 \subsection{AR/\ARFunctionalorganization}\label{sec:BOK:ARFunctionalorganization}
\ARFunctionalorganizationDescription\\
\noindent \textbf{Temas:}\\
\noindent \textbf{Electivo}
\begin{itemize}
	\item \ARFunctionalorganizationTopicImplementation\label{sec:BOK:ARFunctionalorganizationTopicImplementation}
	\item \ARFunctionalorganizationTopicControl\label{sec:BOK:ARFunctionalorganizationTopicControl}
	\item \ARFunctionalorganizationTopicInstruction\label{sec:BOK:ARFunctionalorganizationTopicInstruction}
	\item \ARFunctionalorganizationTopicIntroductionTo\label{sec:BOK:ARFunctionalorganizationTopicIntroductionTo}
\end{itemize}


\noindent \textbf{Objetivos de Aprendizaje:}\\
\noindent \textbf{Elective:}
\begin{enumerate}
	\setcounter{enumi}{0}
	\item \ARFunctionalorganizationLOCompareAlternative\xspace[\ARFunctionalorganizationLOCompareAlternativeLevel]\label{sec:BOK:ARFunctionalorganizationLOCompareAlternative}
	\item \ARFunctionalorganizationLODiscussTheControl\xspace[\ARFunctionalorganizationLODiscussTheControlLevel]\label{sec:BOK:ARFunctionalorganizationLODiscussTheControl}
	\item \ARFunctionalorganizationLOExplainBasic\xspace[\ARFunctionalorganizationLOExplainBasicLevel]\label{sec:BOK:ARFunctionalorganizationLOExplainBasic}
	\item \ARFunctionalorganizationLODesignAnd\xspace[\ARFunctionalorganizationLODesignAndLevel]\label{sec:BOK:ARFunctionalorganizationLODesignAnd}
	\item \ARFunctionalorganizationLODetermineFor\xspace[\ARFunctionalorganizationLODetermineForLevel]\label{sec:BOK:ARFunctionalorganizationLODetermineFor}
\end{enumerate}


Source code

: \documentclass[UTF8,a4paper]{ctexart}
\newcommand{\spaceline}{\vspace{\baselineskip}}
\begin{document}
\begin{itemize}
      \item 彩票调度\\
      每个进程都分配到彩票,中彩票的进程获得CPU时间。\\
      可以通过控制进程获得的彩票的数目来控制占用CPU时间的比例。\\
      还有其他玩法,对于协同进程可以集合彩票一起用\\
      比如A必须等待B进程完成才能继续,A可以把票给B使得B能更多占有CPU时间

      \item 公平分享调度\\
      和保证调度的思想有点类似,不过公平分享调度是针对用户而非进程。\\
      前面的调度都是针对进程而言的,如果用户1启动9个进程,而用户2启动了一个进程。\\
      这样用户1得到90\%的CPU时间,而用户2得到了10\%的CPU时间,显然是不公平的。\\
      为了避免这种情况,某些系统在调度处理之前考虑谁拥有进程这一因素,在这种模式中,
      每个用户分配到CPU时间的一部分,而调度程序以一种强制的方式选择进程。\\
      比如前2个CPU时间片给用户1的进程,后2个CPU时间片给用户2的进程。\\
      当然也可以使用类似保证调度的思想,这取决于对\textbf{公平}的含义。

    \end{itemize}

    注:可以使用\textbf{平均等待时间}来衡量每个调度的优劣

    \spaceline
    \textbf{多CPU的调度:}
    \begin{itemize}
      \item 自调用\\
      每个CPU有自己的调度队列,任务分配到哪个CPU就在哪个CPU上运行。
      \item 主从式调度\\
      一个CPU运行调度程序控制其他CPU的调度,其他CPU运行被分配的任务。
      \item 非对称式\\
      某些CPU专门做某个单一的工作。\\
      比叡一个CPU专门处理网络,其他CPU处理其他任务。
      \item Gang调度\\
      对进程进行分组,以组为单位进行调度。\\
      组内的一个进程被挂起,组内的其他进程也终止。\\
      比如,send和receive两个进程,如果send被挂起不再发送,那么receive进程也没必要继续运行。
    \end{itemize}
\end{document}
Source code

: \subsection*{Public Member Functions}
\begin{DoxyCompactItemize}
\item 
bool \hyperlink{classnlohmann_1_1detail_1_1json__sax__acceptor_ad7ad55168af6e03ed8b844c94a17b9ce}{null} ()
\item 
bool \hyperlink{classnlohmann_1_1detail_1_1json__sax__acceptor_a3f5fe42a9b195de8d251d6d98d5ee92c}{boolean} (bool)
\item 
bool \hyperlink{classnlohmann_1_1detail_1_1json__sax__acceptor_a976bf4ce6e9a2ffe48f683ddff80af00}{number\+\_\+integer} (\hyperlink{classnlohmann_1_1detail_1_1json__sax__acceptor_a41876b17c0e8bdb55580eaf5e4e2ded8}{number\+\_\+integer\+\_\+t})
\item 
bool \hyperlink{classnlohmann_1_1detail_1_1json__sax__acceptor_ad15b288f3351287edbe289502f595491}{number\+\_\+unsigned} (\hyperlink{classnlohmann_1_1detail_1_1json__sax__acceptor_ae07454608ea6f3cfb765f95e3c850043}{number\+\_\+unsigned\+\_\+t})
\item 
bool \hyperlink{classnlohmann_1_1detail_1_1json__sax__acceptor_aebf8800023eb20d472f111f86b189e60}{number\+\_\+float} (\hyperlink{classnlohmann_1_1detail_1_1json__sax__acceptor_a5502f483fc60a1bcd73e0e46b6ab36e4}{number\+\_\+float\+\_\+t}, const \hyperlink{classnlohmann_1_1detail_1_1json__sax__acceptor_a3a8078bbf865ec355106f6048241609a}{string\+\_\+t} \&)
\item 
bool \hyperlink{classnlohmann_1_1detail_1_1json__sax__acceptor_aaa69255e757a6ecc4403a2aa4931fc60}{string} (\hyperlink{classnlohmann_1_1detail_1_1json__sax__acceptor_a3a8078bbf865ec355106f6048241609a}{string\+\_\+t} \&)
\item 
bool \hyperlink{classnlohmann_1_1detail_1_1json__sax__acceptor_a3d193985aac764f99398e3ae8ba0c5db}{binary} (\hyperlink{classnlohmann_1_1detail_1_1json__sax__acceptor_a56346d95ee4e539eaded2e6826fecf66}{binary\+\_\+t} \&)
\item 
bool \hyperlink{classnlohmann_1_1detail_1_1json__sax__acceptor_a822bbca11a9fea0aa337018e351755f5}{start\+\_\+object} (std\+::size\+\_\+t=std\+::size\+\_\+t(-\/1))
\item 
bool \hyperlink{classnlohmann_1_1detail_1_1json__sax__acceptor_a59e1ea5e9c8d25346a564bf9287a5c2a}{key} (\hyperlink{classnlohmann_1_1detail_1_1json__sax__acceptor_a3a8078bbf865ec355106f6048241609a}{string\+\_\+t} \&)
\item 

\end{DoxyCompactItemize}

To do -> Say how many lines of the data hold the string "number", with no other words in your reply.

Completed exercise -> 3